LA REFONDATION : Monsieur Sow, vous avez tout de suite parlé de votre rapport à la population d’ici. Connaissiez-vous déjà Kayes?
Amadou SOW: Moi-même, je peux dire que je suis originaire de Kayes mais je la connaissais pas du tout. Nous les Sow, nous venons du Fouta Toro, au Sénégal où sont restées des familles au Sénégal. Il y en a qui ont émigré. Certains sont partis à Ségou ; d’autres ont suivi El Hadj Oumar Tall (paix à son âme !) jusqu’à Bandiagara. Pour autant, je ne connaissais personne à Kayes. Je n’étais même jamais venu à Kayes ; enfin, j’ai dû, à l’enfance, traverser Kayes par train pour aller à Dakar. C’est donc le Gouvernement du Mali qui a décidé que cette centrale soit installée à Kayes. Et, ce, pour la bonne raison que le Mali dispose d’un potentiel minier à Kayes. Et le problème premier auquel les miniers reste l’accès à l’énergie.
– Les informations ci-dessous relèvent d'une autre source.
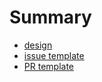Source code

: # Summary

* [design](design.md)
* [issue template](issue-template.md)
* [PR template](PR-template.md)

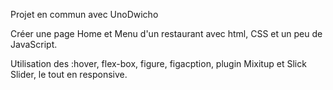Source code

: Projet en commun avec UnoDwicho

Créer une page Home et Menu d'un restaurant avec html, CSS et un peu de JavaScript.

Utilisation des :hover, flex-box, figure, figacption, plugin Mixitup et Slick Slider, le tout en responsive.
C’est ainsi que nous sommes arrivés ici.
LA REFONDATION:Ici, dans la Commune de HawaDembaya, les femmes placent beaucoup d’espoir en vous ; puisqu’elles en sont désormais réduites à travailler dans le concassage des pierres pour leur subsistance.
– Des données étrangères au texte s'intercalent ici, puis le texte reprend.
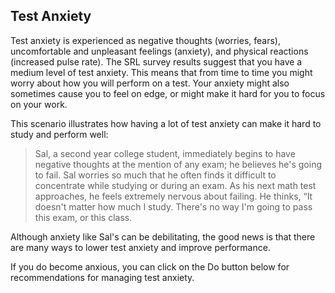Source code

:## Test Anxiety

Test anxiety is experienced as negative thoughts (worries, fears), uncomfortable and unpleasant feelings (anxiety), and physical reactions (increased pulse rate). The SRL survey results suggest that you have a medium level of test anxiety. This means that from time to time you might worry about how you will perform on a test. Your anxiety might also sometimes cause you to feel on edge, or might make it hard for you to focus on your work. 

This scenario illustrates how having a lot of test anxiety can make it hard to study and perform well:

> Sal, a second year college student, immediately begins to have negative thoughts at the mention of any exam; he believes he's going to fail. Sal worries so much that he often finds it difficult to concentrate while studying or during an exam. As his next math test approaches, he feels extremely nervous about failing. He thinks, “It doesn't matter how much I study. There's no way I'm going to pass this exam, or this class.

Although anxiety like Sal's can be debilitating, the good news is that there are many ways to lower test anxiety and improve performance.

If you do become anxious, you can click on the Do button below for recommendations for managing test anxiety.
Amadou SOW : Absolument ! C’est vrai que nous avons vu ça, au début, les femmes ont un métier pénible ici : c’est le concassage des pierres qui abîme les mains. Et nous les avons approchées pour savoir ce qu’elles veulent faire à la place de ce métier fastidieux. Elles nous ont parlé de jardinage. C’est ainsi que notre programmes de forages consiste à mettre assez de forages dans la zone pour que toutes ces femmes abandonnent le concassage auxquelles elles sont contraintes et retournent au jardinage qu’elles veulent faire. Aussi, les avons-nous conseillées de faire du jardinage bio.
LA REFONDATION : Vous avez tantôt parlé de l’EDM, nous faisant savoir qu’au bout de 20 ans, le projet lui sera cédé. Ou alors avons-nous mal compris ?
Amadou SOW : Bon, voilà ! Ce qu’on a fait s’appelle un BOOT. Un BOOT c’est qu’on vous donne une concession sur un temps limité. Et en fin de période concessionnelle vous transférez le matériel à l’Etat. En fait, on transfère le matériel à l’Etat. L’Etat étant l’actionnaire unique de l’EDM, on donne indirectement à l’EDM, mais pour le compte de l’Etat. Eh bien, voilà, c’est ça le BOOT! Et, c’est ce qui se fait de plus en plus. Ainsi, dans l’optique de développer nos pays, nos Etats cèdent des concessions à d’autres opérateurs. Ces derniers vont chercher les financements nécessaires en lieu et place des Etats, leur venant en aide ainsi.
LA REFONDATION : Donc, ce sera sans contrepartie ?
Amadou SOW : Oui, c’est sans contrepartie !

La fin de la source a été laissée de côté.